### WORK TO BE COMPLETED
The records are to be copied word for word, and the pictures dropped.

### SUPPLIED DATA
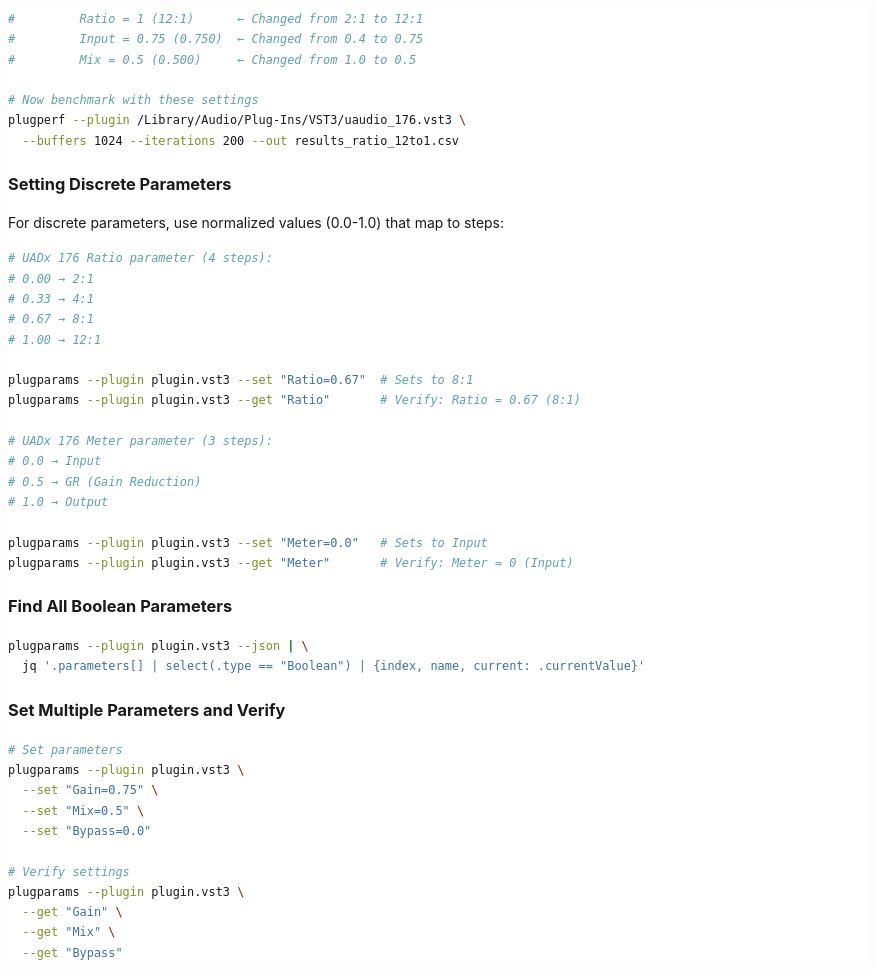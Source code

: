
 ```bash
#         Ratio = 1 (12:1)      ← Changed from 2:1 to 12:1
#         Input = 0.75 (0.750)  ← Changed from 0.4 to 0.75
#         Mix = 0.5 (0.500)     ← Changed from 1.0 to 0.5

# Now benchmark with these settings
plugperf --plugin /Library/Audio/Plug-Ins/VST3/uaudio_176.vst3 \
  --buffers 1024 --iterations 200 --out results_ratio_12to1.csv
```

### Setting Discrete Parameters

For discrete parameters, use normalized values (0.0-1.0) that map to steps:

```bash
# UADx 176 Ratio parameter (4 steps):
# 0.00 → 2:1
# 0.33 → 4:1
# 0.67 → 8:1
# 1.00 → 12:1

plugparams --plugin plugin.vst3 --set "Ratio=0.67"  # Sets to 8:1
plugparams --plugin plugin.vst3 --get "Ratio"       # Verify: Ratio = 0.67 (8:1)

# UADx 176 Meter parameter (3 steps):
# 0.0 → Input
# 0.5 → GR (Gain Reduction)
# 1.0 → Output

plugparams --plugin plugin.vst3 --set "Meter=0.0"   # Sets to Input
plugparams --plugin plugin.vst3 --get "Meter"       # Verify: Meter = 0 (Input)
```

### Find All Boolean Parameters

```bash
plugparams --plugin plugin.vst3 --json | \
  jq '.parameters[] | select(.type == "Boolean") | {index, name, current: .currentValue}'
```

### Set Multiple Parameters and Verify

```bash
# Set parameters
plugparams --plugin plugin.vst3 \
  --set "Gain=0.75" \
  --set "Mix=0.5" \
  --set "Bypass=0.0"

# Verify settings
plugparams --plugin plugin.vst3 \
  --get "Gain" \
  --get "Mix" \
  --get "Bypass"
```
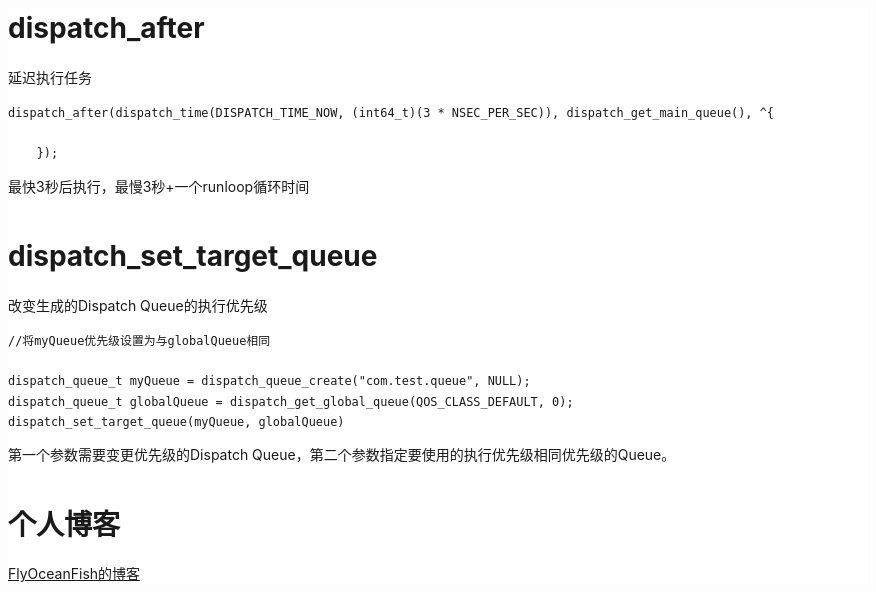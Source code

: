 # dispatch_after
延迟执行任务
```
dispatch_after(dispatch_time(DISPATCH_TIME_NOW, (int64_t)(3 * NSEC_PER_SEC)), dispatch_get_main_queue(), ^{
        
    });
```
最快3秒后执行，最慢3秒+一个runloop循环时间
# dispatch_set_target_queue
改变生成的Dispatch Queue的执行优先级

```
//将myQueue优先级设置为与globalQueue相同

dispatch_queue_t myQueue = dispatch_queue_create("com.test.queue", NULL);
dispatch_queue_t globalQueue = dispatch_get_global_queue(QOS_CLASS_DEFAULT, 0);
dispatch_set_target_queue(myQueue, globalQueue)
```

第一个参数需要变更优先级的Dispatch Queue，第二个参数指定要使用的执行优先级相同优先级的Queue。
# 个人博客
[FlyOceanFish的博客](http://flyoceanfish.top/)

### REPLY TO THE EXERCISE
Source code

:
 ```bash
#         Ratio = 1 (12:1)      ← Changed from 2:1 to 12:1
#         Input = 0.75 (0.750)  ← Changed from 0.4 to 0.75
#         Mix = 0.5 (0.500)     ← Changed from 1.0 to 0.5

# Now benchmark with these settings
plugperf --plugin /Library/Audio/Plug-Ins/VST3/uaudio_176.vst3 \
  --buffers 1024 --iterations 200 --out results_ratio_12to1.csv
```

### Setting Discrete Parameters

For discrete parameters, use normalized values (0.0-1.0) that map to steps:

```bash
# UADx 176 Ratio parameter (4 steps):
# 0.00 → 2:1
# 0.33 → 4:1
# 0.67 → 8:1
# 1.00 → 12:1

plugparams --plugin plugin.vst3 --set "Ratio=0.67"  # Sets to 8:1
plugparams --plugin plugin.vst3 --get "Ratio"       # Verify: Ratio = 0.67 (8:1)

# UADx 176 Meter parameter (3 steps):
# 0.0 → Input
# 0.5 → GR (Gain Reduction)
# 1.0 → Output

plugparams --plugin plugin.vst3 --set "Meter=0.0"   # Sets to Input
plugparams --plugin plugin.vst3 --get "Meter"       # Verify: Meter = 0 (Input)
```

### Find All Boolean Parameters

```bash
plugparams --plugin plugin.vst3 --json | \
  jq '.parameters[] | select(.type == "Boolean") | {index, name, current: .currentValue}'
```

### Set Multiple Parameters and Verify

```bash
# Set parameters
plugparams --plugin plugin.vst3 \
  --set "Gain=0.75" \
  --set "Mix=0.5" \
  --set "Bypass=0.0"

# Verify settings
plugparams --plugin plugin.vst3 \
  --get "Gain" \
  --get "Mix" \
  --get "Bypass"
```
Source code

: # dispatch_after
延迟执行任务
```
dispatch_after(dispatch_time(DISPATCH_TIME_NOW, (int64_t)(3 * NSEC_PER_SEC)), dispatch_get_main_queue(), ^{
        
    });
```
最快3秒后执行，最慢3秒+一个runloop循环时间
# dispatch_set_target_queue
改变生成的Dispatch Queue的执行优先级

```
//将myQueue优先级设置为与globalQueue相同

dispatch_queue_t myQueue = dispatch_queue_create("com.test.queue", NULL);
dispatch_queue_t globalQueue = dispatch_get_global_queue(QOS_CLASS_DEFAULT, 0);
dispatch_set_target_queue(myQueue, globalQueue)
```

第一个参数需要变更优先级的Dispatch Queue，第二个参数指定要使用的执行优先级相同优先级的Queue。
# 个人博客
[FlyOceanFish的博客](http://flyoceanfish.top/)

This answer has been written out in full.